What is expected: In the records below, find each line with the word "vspace" and copy it.

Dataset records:
*** Begin section ***

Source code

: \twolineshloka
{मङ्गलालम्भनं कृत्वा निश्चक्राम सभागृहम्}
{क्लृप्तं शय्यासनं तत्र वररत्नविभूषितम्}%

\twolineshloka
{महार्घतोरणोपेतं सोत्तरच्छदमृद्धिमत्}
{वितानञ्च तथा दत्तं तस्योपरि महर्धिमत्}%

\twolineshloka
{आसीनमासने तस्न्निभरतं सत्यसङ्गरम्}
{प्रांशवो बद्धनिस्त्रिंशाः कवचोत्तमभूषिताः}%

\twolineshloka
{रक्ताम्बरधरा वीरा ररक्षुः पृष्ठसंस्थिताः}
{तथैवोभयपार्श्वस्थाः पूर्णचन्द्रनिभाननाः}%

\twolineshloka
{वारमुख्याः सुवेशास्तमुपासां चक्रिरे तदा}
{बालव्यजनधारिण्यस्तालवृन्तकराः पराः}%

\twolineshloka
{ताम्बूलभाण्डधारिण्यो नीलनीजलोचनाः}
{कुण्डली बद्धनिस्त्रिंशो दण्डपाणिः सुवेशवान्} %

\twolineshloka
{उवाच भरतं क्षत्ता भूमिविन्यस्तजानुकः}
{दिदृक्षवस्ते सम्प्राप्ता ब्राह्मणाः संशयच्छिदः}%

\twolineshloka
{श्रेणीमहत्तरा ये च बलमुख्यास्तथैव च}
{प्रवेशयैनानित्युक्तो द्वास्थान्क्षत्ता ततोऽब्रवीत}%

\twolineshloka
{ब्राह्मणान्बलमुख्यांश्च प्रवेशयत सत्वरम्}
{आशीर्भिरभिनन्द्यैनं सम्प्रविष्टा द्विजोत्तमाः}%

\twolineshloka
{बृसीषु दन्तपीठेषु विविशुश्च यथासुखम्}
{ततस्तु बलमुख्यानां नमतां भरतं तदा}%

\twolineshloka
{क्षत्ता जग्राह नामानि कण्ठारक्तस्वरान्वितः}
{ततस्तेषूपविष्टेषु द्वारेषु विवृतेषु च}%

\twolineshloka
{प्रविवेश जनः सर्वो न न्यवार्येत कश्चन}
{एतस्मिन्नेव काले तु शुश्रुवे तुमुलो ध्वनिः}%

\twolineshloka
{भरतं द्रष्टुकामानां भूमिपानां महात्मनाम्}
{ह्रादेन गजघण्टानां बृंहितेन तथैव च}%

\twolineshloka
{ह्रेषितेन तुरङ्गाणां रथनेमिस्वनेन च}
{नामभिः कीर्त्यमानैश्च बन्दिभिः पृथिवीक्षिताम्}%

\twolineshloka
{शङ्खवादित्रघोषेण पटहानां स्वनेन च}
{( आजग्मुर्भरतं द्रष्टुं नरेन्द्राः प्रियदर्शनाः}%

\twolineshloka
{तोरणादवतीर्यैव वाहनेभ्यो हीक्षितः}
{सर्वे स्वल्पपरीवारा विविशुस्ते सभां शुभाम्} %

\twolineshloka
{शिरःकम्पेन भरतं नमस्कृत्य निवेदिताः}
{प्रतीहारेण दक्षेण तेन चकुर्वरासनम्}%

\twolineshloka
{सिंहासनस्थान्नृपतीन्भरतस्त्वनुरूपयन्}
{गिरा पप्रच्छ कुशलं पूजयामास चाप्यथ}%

*** End section ***
*** Begin section ***

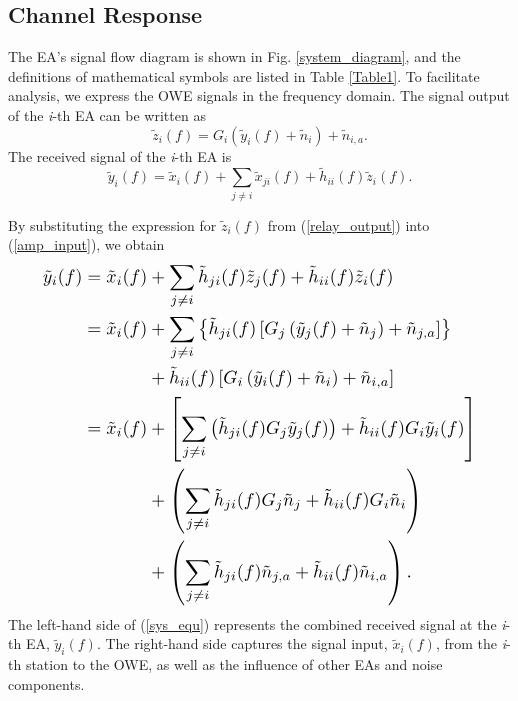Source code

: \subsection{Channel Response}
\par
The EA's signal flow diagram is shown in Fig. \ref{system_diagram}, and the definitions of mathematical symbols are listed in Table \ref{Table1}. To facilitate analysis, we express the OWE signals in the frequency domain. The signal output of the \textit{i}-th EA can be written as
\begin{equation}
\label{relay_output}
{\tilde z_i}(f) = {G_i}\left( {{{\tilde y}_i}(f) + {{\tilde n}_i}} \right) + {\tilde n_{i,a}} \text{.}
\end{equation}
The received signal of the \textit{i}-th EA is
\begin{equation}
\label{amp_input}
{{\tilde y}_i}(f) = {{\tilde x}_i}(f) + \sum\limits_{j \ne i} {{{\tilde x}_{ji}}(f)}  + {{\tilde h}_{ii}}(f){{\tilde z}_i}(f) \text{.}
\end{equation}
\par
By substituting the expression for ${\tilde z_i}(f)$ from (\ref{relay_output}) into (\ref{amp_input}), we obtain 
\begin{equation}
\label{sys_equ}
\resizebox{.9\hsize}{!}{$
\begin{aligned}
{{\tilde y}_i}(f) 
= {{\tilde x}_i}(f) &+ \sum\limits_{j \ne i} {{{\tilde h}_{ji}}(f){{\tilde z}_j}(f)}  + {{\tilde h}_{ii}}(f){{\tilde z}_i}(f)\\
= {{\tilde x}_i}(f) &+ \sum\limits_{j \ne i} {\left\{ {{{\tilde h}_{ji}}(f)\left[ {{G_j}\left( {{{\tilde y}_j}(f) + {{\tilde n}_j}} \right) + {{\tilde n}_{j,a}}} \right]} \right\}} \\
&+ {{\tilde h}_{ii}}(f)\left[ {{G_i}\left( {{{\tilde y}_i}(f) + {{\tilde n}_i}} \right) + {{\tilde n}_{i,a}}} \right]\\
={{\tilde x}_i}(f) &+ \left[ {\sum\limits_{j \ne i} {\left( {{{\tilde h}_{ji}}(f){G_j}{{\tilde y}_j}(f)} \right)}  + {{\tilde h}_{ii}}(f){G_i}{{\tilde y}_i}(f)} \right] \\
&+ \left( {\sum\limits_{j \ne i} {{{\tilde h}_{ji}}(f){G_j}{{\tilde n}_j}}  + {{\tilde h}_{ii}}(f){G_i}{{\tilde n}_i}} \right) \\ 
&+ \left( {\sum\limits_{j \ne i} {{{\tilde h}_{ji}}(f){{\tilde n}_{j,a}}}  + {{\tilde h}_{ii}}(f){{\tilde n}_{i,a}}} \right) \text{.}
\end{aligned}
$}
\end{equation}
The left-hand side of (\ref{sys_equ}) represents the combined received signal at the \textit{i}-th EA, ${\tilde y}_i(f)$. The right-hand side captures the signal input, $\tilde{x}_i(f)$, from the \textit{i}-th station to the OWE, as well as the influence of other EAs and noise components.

*** End section ***
*** Begin section ***

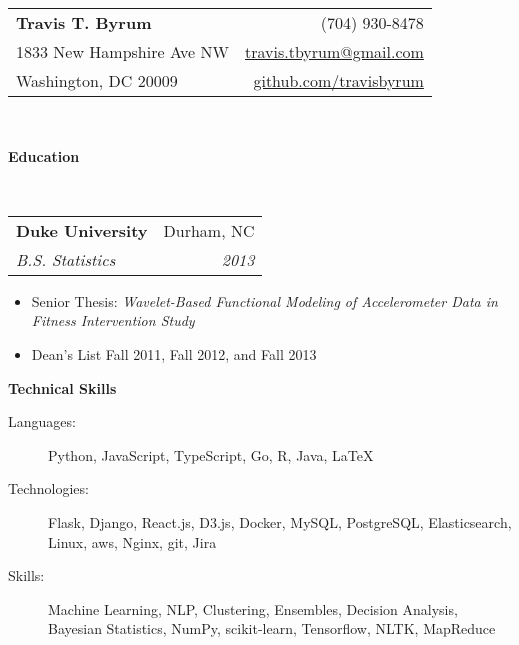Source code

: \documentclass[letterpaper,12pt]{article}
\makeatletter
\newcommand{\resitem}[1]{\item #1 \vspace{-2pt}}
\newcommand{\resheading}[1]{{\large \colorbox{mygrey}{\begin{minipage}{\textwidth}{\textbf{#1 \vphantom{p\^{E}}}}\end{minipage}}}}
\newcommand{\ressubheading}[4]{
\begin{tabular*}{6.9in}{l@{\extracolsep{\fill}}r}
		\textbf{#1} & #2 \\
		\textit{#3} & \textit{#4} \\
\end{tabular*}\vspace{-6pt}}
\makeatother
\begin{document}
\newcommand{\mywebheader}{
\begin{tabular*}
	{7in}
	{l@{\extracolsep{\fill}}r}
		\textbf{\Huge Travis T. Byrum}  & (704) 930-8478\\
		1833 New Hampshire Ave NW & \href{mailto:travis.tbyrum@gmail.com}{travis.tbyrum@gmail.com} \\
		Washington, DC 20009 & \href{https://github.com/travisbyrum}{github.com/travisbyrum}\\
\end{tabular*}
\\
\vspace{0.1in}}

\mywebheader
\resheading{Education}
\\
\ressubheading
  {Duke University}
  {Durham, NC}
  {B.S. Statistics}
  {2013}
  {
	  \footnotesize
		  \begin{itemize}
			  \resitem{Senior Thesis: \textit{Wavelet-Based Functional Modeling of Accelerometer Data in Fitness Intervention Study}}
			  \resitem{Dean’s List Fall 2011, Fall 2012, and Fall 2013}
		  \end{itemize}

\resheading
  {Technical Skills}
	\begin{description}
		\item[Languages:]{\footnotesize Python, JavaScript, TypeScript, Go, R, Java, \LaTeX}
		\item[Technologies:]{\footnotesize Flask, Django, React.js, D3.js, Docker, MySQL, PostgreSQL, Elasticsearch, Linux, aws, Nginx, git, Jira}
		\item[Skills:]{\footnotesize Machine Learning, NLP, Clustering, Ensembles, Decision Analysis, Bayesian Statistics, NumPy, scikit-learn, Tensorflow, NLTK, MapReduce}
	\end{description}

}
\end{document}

*** End section ***

Your response:
\newcommand{\resitem}[1]{\item #1 \vspace{-2pt}}
\end{tabular*}\vspace{-6pt}}
\vspace{0.1in}}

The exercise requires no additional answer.